What the exercise asks: Would you retype all of these records exactly?

Data section:
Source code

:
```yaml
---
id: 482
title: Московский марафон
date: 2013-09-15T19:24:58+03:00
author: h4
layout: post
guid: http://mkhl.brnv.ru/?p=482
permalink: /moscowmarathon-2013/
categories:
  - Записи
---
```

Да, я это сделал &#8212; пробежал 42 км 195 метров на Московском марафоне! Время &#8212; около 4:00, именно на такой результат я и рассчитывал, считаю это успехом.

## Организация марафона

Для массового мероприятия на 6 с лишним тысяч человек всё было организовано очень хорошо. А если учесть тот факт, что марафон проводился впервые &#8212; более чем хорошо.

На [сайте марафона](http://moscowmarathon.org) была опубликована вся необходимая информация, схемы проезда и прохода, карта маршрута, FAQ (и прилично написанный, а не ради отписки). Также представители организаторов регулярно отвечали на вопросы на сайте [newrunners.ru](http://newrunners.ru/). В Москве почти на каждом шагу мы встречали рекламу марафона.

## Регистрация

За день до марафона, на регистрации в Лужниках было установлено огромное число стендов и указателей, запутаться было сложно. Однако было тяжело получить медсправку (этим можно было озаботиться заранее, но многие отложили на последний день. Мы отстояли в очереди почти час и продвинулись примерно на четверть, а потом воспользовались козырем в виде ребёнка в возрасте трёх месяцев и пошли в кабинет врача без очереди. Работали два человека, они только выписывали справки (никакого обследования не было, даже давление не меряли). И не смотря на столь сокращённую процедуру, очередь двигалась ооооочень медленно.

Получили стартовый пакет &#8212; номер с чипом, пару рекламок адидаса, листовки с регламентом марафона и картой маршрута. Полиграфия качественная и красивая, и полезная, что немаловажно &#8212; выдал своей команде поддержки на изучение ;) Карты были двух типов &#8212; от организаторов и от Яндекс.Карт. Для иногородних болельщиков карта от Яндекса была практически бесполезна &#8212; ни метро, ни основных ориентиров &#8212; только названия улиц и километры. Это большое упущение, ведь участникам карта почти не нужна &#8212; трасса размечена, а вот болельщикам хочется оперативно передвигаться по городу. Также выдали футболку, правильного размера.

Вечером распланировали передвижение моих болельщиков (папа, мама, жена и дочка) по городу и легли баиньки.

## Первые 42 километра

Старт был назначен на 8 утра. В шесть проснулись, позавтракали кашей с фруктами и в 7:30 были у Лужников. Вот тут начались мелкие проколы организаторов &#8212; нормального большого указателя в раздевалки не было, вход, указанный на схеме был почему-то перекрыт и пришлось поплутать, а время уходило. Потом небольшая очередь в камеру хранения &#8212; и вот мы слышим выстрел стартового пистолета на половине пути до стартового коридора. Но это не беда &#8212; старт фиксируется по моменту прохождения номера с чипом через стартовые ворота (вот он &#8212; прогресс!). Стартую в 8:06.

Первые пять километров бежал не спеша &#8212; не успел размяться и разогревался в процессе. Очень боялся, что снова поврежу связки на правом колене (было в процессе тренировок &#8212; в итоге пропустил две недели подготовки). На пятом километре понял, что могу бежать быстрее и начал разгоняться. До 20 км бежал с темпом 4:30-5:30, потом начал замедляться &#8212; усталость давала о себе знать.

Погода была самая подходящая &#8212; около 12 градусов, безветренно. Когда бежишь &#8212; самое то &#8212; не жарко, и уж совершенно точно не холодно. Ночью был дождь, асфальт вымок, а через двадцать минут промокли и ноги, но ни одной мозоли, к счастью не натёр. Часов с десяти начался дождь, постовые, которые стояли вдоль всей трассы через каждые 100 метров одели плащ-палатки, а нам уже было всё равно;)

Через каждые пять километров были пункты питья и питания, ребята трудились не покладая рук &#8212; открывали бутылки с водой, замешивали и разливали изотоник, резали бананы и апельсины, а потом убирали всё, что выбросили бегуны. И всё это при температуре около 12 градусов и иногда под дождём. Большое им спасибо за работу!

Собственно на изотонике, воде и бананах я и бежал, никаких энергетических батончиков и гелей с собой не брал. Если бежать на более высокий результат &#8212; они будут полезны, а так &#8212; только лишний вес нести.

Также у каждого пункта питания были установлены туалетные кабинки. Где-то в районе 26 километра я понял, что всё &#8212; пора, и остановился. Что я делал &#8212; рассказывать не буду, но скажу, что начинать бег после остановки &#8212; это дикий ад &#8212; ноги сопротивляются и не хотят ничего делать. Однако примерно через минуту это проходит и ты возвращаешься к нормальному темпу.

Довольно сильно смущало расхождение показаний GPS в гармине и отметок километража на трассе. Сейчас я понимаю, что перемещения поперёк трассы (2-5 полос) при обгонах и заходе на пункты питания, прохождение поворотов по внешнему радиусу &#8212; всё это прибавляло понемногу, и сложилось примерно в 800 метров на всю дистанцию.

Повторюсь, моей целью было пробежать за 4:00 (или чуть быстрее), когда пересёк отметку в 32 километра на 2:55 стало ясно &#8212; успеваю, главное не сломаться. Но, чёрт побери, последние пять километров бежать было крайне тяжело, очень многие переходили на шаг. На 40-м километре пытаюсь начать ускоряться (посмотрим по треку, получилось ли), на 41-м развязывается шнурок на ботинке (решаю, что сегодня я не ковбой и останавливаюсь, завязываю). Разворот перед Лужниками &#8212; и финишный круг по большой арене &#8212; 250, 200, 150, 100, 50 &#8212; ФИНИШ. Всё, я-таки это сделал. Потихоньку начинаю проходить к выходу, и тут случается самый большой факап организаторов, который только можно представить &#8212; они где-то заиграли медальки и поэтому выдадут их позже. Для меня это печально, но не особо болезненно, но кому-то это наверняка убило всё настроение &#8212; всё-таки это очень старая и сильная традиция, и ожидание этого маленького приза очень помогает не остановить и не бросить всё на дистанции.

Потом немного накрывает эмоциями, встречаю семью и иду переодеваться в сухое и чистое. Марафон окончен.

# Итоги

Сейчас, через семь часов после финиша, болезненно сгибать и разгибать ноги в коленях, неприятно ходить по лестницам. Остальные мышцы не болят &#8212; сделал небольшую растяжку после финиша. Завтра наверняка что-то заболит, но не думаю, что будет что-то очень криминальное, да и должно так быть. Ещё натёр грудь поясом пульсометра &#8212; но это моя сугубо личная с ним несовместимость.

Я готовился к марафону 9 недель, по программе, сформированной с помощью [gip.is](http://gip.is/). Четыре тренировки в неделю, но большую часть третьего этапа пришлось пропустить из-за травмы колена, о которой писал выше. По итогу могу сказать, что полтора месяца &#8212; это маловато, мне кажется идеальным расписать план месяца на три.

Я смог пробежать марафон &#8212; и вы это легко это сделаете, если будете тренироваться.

Solution to this problem:
Source code

:
```yaml
---
id: 482
title: Московский марафон
date: 2013-09-15T19:24:58+03:00
author: h4
layout: post
guid: http://mkhl.brnv.ru/?p=482
permalink: /moscowmarathon-2013/
categories:
  - Записи
---
```

Да, я это сделал &#8212; пробежал 42 км 195 метров на Московском марафоне! Время &#8212; около 4:00, именно на такой результат я и рассчитывал, считаю это успехом.

## Организация марафона

Для массового мероприятия на 6 с лишним тысяч человек всё было организовано очень хорошо. А если учесть тот факт, что марафон проводился впервые &#8212; более чем хорошо.

На [сайте марафона](http://moscowmarathon.org) была опубликована вся необходимая информация, схемы проезда и прохода, карта маршрута, FAQ (и прилично написанный, а не ради отписки). Также представители организаторов регулярно отвечали на вопросы на сайте [newrunners.ru](http://newrunners.ru/). В Москве почти на каждом шагу мы встречали рекламу марафона.

## Регистрация

За день до марафона, на регистрации в Лужниках было установлено огромное число стендов и указателей, запутаться было сложно. Однако было тяжело получить медсправку (этим можно было озаботиться заранее, но многие отложили на последний день. Мы отстояли в очереди почти час и продвинулись примерно на четверть, а потом воспользовались козырем в виде ребёнка в возрасте трёх месяцев и пошли в кабинет врача без очереди. Работали два человека, они только выписывали справки (никакого обследования не было, даже давление не меряли). И не смотря на столь сокращённую процедуру, очередь двигалась ооооочень медленно.

Получили стартовый пакет &#8212; номер с чипом, пару рекламок адидаса, листовки с регламентом марафона и картой маршрута. Полиграфия качественная и красивая, и полезная, что немаловажно &#8212; выдал своей команде поддержки на изучение ;) Карты были двух типов &#8212; от организаторов и от Яндекс.Карт. Для иногородних болельщиков карта от Яндекса была практически бесполезна &#8212; ни метро, ни основных ориентиров &#8212; только названия улиц и километры. Это большое упущение, ведь участникам карта почти не нужна &#8212; трасса размечена, а вот болельщикам хочется оперативно передвигаться по городу. Также выдали футболку, правильного размера.

Вечером распланировали передвижение моих болельщиков (папа, мама, жена и дочка) по городу и легли баиньки.

## Первые 42 километра

Старт был назначен на 8 утра. В шесть проснулись, позавтракали кашей с фруктами и в 7:30 были у Лужников. Вот тут начались мелкие проколы организаторов &#8212; нормального большого указателя в раздевалки не было, вход, указанный на схеме был почему-то перекрыт и пришлось поплутать, а время уходило. Потом небольшая очередь в камеру хранения &#8212; и вот мы слышим выстрел стартового пистолета на половине пути до стартового коридора. Но это не беда &#8212; старт фиксируется по моменту прохождения номера с чипом через стартовые ворота (вот он &#8212; прогресс!). Стартую в 8:06.

Первые пять километров бежал не спеша &#8212; не успел размяться и разогревался в процессе. Очень боялся, что снова поврежу связки на правом колене (было в процессе тренировок &#8212; в итоге пропустил две недели подготовки). На пятом километре понял, что могу бежать быстрее и начал разгоняться. До 20 км бежал с темпом 4:30-5:30, потом начал замедляться &#8212; усталость давала о себе знать.

Погода была самая подходящая &#8212; около 12 градусов, безветренно. Когда бежишь &#8212; самое то &#8212; не жарко, и уж совершенно точно не холодно. Ночью был дождь, асфальт вымок, а через двадцать минут промокли и ноги, но ни одной мозоли, к счастью не натёр. Часов с десяти начался дождь, постовые, которые стояли вдоль всей трассы через каждые 100 метров одели плащ-палатки, а нам уже было всё равно;)

Через каждые пять километров были пункты питья и питания, ребята трудились не покладая рук &#8212; открывали бутылки с водой, замешивали и разливали изотоник, резали бананы и апельсины, а потом убирали всё, что выбросили бегуны. И всё это при температуре около 12 градусов и иногда под дождём. Большое им спасибо за работу!

Собственно на изотонике, воде и бананах я и бежал, никаких энергетических батончиков и гелей с собой не брал. Если бежать на более высокий результат &#8212; они будут полезны, а так &#8212; только лишний вес нести.

Также у каждого пункта питания были установлены туалетные кабинки. Где-то в районе 26 километра я понял, что всё &#8212; пора, и остановился. Что я делал &#8212; рассказывать не буду, но скажу, что начинать бег после остановки &#8212; это дикий ад &#8212; ноги сопротивляются и не хотят ничего делать. Однако примерно через минуту это проходит и ты возвращаешься к нормальному темпу.

Довольно сильно смущало расхождение показаний GPS в гармине и отметок километража на трассе. Сейчас я понимаю, что перемещения поперёк трассы (2-5 полос) при обгонах и заходе на пункты питания, прохождение поворотов по внешнему радиусу &#8212; всё это прибавляло понемногу, и сложилось примерно в 800 метров на всю дистанцию.

Повторюсь, моей целью было пробежать за 4:00 (или чуть быстрее), когда пересёк отметку в 32 километра на 2:55 стало ясно &#8212; успеваю, главное не сломаться. Но, чёрт побери, последние пять километров бежать было крайне тяжело, очень многие переходили на шаг. На 40-м километре пытаюсь начать ускоряться (посмотрим по треку, получилось ли), на 41-м развязывается шнурок на ботинке (решаю, что сегодня я не ковбой и останавливаюсь, завязываю). Разворот перед Лужниками &#8212; и финишный круг по большой арене &#8212; 250, 200, 150, 100, 50 &#8212; ФИНИШ. Всё, я-таки это сделал. Потихоньку начинаю проходить к выходу, и тут случается самый большой факап организаторов, который только можно представить &#8212; они где-то заиграли медальки и поэтому выдадут их позже. Для меня это печально, но не особо болезненно, но кому-то это наверняка убило всё настроение &#8212; всё-таки это очень старая и сильная традиция, и ожидание этого маленького приза очень помогает не остановить и не бросить всё на дистанции.

Потом немного накрывает эмоциями, встречаю семью и иду переодеваться в сухое и чистое. Марафон окончен.

# Итоги

Сейчас, через семь часов после финиша, болезненно сгибать и разгибать ноги в коленях, неприятно ходить по лестницам. Остальные мышцы не болят &#8212; сделал небольшую растяжку после финиша. Завтра наверняка что-то заболит, но не думаю, что будет что-то очень криминальное, да и должно так быть. Ещё натёр грудь поясом пульсометра &#8212; но это моя сугубо личная с ним несовместимость.

Я готовился к марафону 9 недель, по программе, сформированной с помощью [gip.is](http://gip.is/). Четыре тренировки в неделю, но большую часть третьего этапа пришлось пропустить из-за травмы колена, о которой писал выше. По итогу могу сказать, что полтора месяца &#8212; это маловато, мне кажется идеальным расписать план месяца на три.

Я смог пробежать марафон &#8212; и вы это легко это сделаете, если будете тренироваться.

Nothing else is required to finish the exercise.